1. The potentiating effect of NG-nitro-L-arginine methyl ester, (L-NAME) a nitric oxide synthesis inhibitor, on responses of the rat pulmonary vascular pressure (PVP) to purinoceptor agonists was examined. 2. At a constant flow of 23 ml min-1 the PVP was 22.4 +/- 2.5 mmHg (n = 15), and treatment with 100 microM L-NAME for 15 min was without effect on the PVP. After the tone was raised with 28 nmol 9,11-dideoxy-11 alpha, 9 alpha-epoxymethano-prostaglandin F2 alpha (U-46619), the PVP was 29.4 +/- 3.3 mmHg and treatment with 100 microM L-NAME was still without effect on the PVP. It appears that there is a graded release of nitric oxide in response to different levels of steady shear stress and in our experimental model the threshold for detection was not reached under basal conditions. 3. In contrast, when the circulation was challenged with 30 s step, additive increases in flow between 11 and 50 ml min-1 (n = 8), treatment with 100 microM L-NAME produced a significant (P < 0.05) increase in PVP suggesting that changes in flow-derived forces evoke the release of nitric oxide. This was evident for flow rates above 30 ml min-1. 4. In preparations in which tone was raised with U-46619, a dose of 1 x 10(-8) mol ATP or 2-meSATP evoked a drop in PVP while alpha,beta-meATP produced an increase in PVP under constant flow of 23 ml min-1. After treatment with 100 microM L-NAME, all three purinoceptor agonists evoked an increase in PVP. The increase in Pvp evoked by alpha, beta-meATP was not affected by L-NAME. These results suggest that P2Y-purinoceptor stimulation evokes the release of nitric oxide to produce vasodilatation.5. Under conditions of constant flow and basal pressure, 100 microM L-NAME significantly (P<0.05)potentiated the increase in Pvp evoked by 1 x 10-6 mol ATP, although the increase evoked by 1 x 10-8 mol (alpha,beta-meATP, which was of similar magnitude, was not affected.
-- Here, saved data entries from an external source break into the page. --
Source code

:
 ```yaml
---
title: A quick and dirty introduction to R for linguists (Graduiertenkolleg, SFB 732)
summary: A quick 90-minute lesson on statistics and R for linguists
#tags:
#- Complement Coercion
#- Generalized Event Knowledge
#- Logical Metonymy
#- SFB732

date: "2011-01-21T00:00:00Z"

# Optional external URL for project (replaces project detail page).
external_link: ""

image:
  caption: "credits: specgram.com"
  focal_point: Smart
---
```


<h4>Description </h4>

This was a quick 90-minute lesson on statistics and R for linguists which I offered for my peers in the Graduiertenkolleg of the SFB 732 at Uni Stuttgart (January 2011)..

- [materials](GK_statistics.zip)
These results indicate that a blockade of evoked nitric oxide release is responsible for the potentiation of the increase in Pvp evoked by ATP.6. This study shows that, while nitric oxide does not appear to be released in the pulmonary circulation of the rat under constant flow conditions, nitric oxide release evoked by purinoceptor agonists attenuates increases in pulmonary vascular pressure.